Century Casinos Stock Rally Has More Catalysts, Says Analyst

Century Casinos (NASDAQ:CNTY) gillyflower soared 22.12 percent this week after the regional gaming fellowship easy surpassed second-quarter earnings and revenue estimates. That prompted at to the lowest degree 1 analyst to say there’s more upside available with the already red-hot shares.

The Colorado-based manipulator reported adjusted earnings before interest, taxes, wear and tear and amortization of $25.2 billion on clear operating revenue of $92.2 one thousand thousand for the June quarter. Adjusted earnings before interest, taxes, depreciation, amortization, and restructuring or lease costs (EBITDAR) work over the consensus judge past 36 percent.

Century’s telling results underline strength inwards the company’s US operations, because its casinos inward Canada and Polska — two of its marquise international markets — were shuttered for most of the quarter. Its Poland venues reopened in later(a) May, followed by some of its Canada casinos on June 10. The indorsement billet ended on June 30.

CNTY’s international assets were closed in(p) for most of Q2, though initial results post-opening outpaced expectations, piece regional gaming demand in the US remained robust,” said Stifel analyst Jeffrey Stantial in a take note come out Friday. “Strength inwards the consumer, inwards the US and international appears to get continued into July, though visibleness thereafter remains special as savings/stimulus potentially unwind.”

Stantial rates Century a “buy” with a $19 terms target, implying upside of 38.7 percent from the Aug. 6 close. The carry is upwardly 114.24 percent year-to-date.

As is the instance with so many gaming companies, specially regional operators, Century employed cost-cutting measures now following the oncoming of the coronavirus pandemic, leading to substantial margin expansion.

Now, analysts and investors are pondering the sustainability of those moves. In the example of Century, it appears as though the keep company put up operate inwards leaner forge as business organization normalizes. That could follow to the do good of shareholders.

“Management’s commentary on sustainable operating trends was encouraging, as they believe to the highest degree changes made to the operating be construction should prove permanent, with familiarised EBITDA remaining wellspring above pre-COVID levels, even as operations ‘normalize,’” said Stifel’s Stantial.
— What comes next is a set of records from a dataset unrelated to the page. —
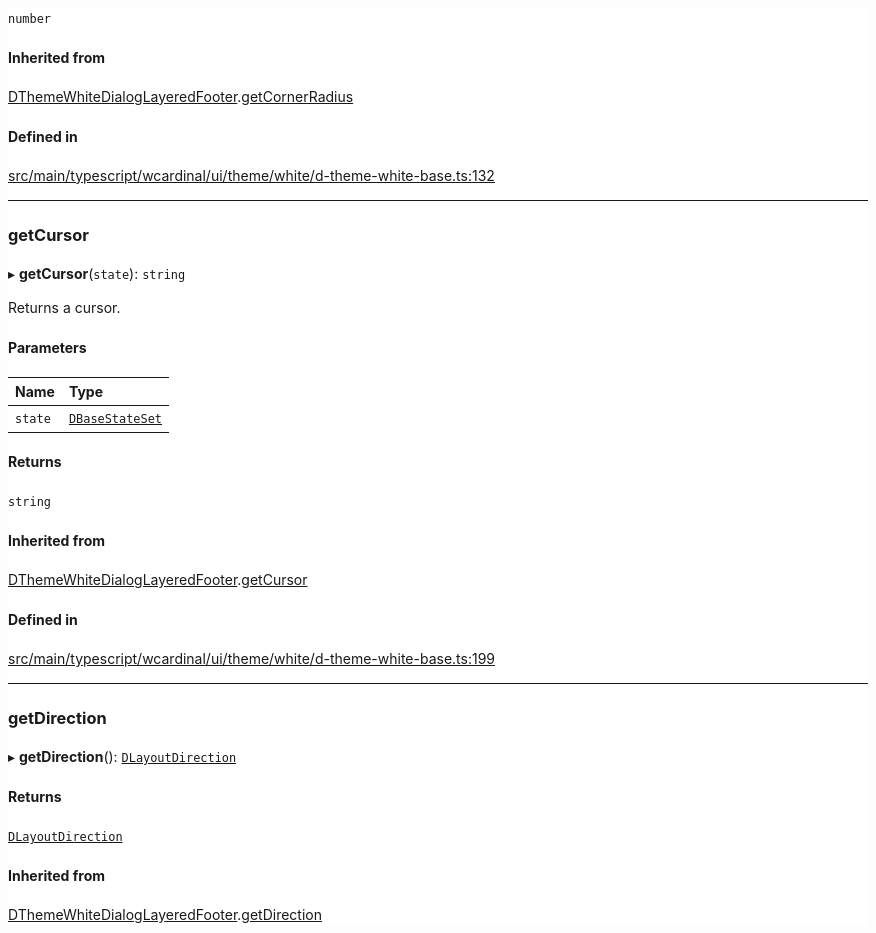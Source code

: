 `number`

#### Inherited from

[DThemeWhiteDialogLayeredFooter](DThemeWhiteDialogLayeredFooter.md).[getCornerRadius](DThemeWhiteDialogLayeredFooter.md#getcornerradius)

#### Defined in

[src/main/typescript/wcardinal/ui/theme/white/d-theme-white-base.ts:132](https://github.com/winter-cardinal/winter-cardinal-ui/blob/v0.407.0/src/main/typescript/wcardinal/ui/theme/white/d-theme-white-base.ts#L132)

___

### getCursor

▸ **getCursor**(`state`): `string`

Returns a cursor.

#### Parameters

| Name | Type |
| :------ | :------ |
| `state` | [`DBaseStateSet`](../interfaces/DBaseStateSet.md) |

#### Returns

`string`

#### Inherited from

[DThemeWhiteDialogLayeredFooter](DThemeWhiteDialogLayeredFooter.md).[getCursor](DThemeWhiteDialogLayeredFooter.md#getcursor)

#### Defined in

[src/main/typescript/wcardinal/ui/theme/white/d-theme-white-base.ts:199](https://github.com/winter-cardinal/winter-cardinal-ui/blob/v0.407.0/src/main/typescript/wcardinal/ui/theme/white/d-theme-white-base.ts#L199)

___

### getDirection

▸ **getDirection**(): [`DLayoutDirection`](../index.md#dlayoutdirection-1)

#### Returns

[`DLayoutDirection`](../index.md#dlayoutdirection-1)

#### Inherited from

[DThemeWhiteDialogLayeredFooter](DThemeWhiteDialogLayeredFooter.md).[getDirection](DThemeWhiteDialogLayeredFooter.md#getdirection)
Century’s namesake venues inwards Cape Girardeau and Caruthersville, Mo. are bolstering the example for the stock. As Stantial notes, second-quarter adjusted EBITDAR at those venues was twofold what it was in the same period in 2019, with slot and table mettlesome volumes at historically in high spirits levels.

Century late landed favorable reception to convey the Caruthersville riverboat ashore, and is planning a large-scale hotel expansion at the venue.

Other Catalysts for Century Stock

With $80.2 billion inwards immediate payment and no more debt maturities before 2026, Century could live a player inwards mergers and acquisitions in the US later this twelvemonth — something analysts get discussed for some time. Those efforts and the company’s cash billet could follow enhanced past the planned sale of its Republic of Poland assets.

“We also insure valuation accretive M&A catalysts (Poland sales agreement near-term; U.S. acquisitions long-term) and an attractive capital deployment chance inward Missouri, which could facilitate re-rate CNTY closer to regional manipulator peers,” adds Stantial.

The analyst says Century is talking with tierce suitors regarding the Poland casinos, and a cut-rate sale testament follow accretive to the operator’s valuation.